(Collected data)
_ _ _ _
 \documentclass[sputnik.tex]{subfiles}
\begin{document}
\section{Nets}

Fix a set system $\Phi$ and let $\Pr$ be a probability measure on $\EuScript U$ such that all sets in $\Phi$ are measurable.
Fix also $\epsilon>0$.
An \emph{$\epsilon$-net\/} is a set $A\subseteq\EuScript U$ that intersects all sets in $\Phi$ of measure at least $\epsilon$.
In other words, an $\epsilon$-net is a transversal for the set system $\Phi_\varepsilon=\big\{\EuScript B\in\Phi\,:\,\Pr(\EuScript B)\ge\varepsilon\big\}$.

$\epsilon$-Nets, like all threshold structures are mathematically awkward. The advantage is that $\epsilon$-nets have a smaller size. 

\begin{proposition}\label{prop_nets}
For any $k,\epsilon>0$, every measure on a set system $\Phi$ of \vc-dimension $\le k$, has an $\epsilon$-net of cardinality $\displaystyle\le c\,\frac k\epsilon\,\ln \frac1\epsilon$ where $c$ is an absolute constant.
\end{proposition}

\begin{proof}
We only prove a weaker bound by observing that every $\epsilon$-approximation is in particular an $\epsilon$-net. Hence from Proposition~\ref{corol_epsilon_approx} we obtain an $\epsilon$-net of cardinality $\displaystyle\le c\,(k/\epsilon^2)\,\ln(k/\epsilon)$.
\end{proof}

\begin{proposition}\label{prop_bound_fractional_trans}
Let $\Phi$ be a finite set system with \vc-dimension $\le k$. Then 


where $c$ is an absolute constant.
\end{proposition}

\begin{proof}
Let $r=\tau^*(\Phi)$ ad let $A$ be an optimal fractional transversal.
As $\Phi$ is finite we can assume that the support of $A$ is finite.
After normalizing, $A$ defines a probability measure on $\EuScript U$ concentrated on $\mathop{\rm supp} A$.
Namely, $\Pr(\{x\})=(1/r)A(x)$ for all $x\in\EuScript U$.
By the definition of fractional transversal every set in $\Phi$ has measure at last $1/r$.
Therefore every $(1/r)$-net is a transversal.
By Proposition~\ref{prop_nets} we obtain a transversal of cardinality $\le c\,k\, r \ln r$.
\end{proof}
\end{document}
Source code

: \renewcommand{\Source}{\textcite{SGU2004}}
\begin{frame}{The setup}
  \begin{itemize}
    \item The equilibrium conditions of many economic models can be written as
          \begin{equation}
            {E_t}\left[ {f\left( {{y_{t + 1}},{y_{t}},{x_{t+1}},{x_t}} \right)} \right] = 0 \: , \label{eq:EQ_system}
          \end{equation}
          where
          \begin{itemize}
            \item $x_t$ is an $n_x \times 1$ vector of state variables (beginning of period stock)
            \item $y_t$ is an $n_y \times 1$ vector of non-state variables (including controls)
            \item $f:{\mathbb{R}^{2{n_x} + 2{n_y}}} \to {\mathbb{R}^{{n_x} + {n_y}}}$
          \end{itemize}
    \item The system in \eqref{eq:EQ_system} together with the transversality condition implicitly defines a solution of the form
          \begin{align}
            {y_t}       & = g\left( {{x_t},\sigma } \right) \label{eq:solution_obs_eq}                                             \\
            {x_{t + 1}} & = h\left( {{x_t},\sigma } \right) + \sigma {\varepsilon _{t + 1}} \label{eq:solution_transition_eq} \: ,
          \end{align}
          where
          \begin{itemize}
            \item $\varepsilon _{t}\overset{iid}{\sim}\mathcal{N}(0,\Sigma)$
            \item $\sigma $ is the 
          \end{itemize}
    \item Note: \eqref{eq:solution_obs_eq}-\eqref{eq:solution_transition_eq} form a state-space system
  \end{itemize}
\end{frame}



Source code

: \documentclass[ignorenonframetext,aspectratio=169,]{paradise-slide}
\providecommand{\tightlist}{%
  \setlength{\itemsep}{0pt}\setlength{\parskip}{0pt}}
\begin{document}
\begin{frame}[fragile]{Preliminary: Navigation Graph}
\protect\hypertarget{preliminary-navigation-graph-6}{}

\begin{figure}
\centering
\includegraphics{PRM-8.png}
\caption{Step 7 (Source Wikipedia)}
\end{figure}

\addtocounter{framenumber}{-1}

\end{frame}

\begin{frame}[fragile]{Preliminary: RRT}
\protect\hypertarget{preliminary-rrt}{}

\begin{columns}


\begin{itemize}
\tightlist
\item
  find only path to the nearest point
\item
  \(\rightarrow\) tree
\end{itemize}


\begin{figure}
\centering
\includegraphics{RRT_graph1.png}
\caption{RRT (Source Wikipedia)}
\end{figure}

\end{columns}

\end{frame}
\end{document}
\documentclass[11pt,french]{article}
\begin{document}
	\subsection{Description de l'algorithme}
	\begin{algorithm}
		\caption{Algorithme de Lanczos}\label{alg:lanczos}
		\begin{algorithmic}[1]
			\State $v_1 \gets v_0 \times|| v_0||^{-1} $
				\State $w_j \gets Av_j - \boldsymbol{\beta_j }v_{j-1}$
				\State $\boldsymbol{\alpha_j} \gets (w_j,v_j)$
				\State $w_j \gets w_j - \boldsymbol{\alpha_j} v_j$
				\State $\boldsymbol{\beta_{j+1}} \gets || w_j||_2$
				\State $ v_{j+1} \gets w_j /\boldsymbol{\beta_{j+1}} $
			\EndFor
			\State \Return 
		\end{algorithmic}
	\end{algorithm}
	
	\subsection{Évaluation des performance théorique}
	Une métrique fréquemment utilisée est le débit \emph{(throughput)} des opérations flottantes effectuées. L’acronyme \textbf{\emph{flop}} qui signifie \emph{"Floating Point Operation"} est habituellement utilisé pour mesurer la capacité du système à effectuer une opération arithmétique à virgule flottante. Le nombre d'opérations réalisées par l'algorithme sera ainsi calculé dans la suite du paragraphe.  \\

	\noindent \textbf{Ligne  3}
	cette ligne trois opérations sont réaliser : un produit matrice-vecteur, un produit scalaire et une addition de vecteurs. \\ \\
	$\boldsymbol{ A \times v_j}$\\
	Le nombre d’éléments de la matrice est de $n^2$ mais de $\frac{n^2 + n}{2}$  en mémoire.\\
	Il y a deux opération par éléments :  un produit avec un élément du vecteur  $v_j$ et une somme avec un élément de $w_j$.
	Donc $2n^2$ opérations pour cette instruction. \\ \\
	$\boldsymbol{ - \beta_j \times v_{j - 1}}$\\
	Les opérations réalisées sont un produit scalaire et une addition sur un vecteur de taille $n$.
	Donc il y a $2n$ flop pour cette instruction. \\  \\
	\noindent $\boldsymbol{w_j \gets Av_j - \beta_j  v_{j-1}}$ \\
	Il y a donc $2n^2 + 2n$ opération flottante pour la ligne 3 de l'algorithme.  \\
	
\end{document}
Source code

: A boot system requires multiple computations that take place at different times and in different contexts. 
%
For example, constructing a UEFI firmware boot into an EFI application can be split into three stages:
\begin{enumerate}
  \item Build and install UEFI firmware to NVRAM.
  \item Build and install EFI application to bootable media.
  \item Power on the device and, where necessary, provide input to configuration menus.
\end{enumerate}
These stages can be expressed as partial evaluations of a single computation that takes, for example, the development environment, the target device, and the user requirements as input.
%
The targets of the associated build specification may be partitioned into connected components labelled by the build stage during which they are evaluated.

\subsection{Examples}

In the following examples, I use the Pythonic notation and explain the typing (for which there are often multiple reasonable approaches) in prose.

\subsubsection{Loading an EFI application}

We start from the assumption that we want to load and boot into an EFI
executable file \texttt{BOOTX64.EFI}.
_ _ _ _
Set down only the lines above that fall between the line holding "Fix a set system" and the line holding "a smaller size.", inclusive, keeping each exact.

- [YOUR SOLUTION]
Fix a set system $\Phi$ and let $\Pr$ be a probability measure on $\EuScript U$ such that all sets in $\Phi$ are measurable.
Fix also $\epsilon>0$.
An \emph{$\epsilon$-net\/} is a set $A\subseteq\EuScript U$ that intersects all sets in $\Phi$ of measure at least $\epsilon$.
In other words, an $\epsilon$-net is a transversal for the set system $\Phi_\varepsilon=\big\{\EuScript B\in\Phi\,:\,\Pr(\EuScript B)\ge\varepsilon\big\}$.

$\epsilon$-Nets, like all threshold structures are mathematically awkward. The advantage is that $\epsilon$-nets have a smaller size. 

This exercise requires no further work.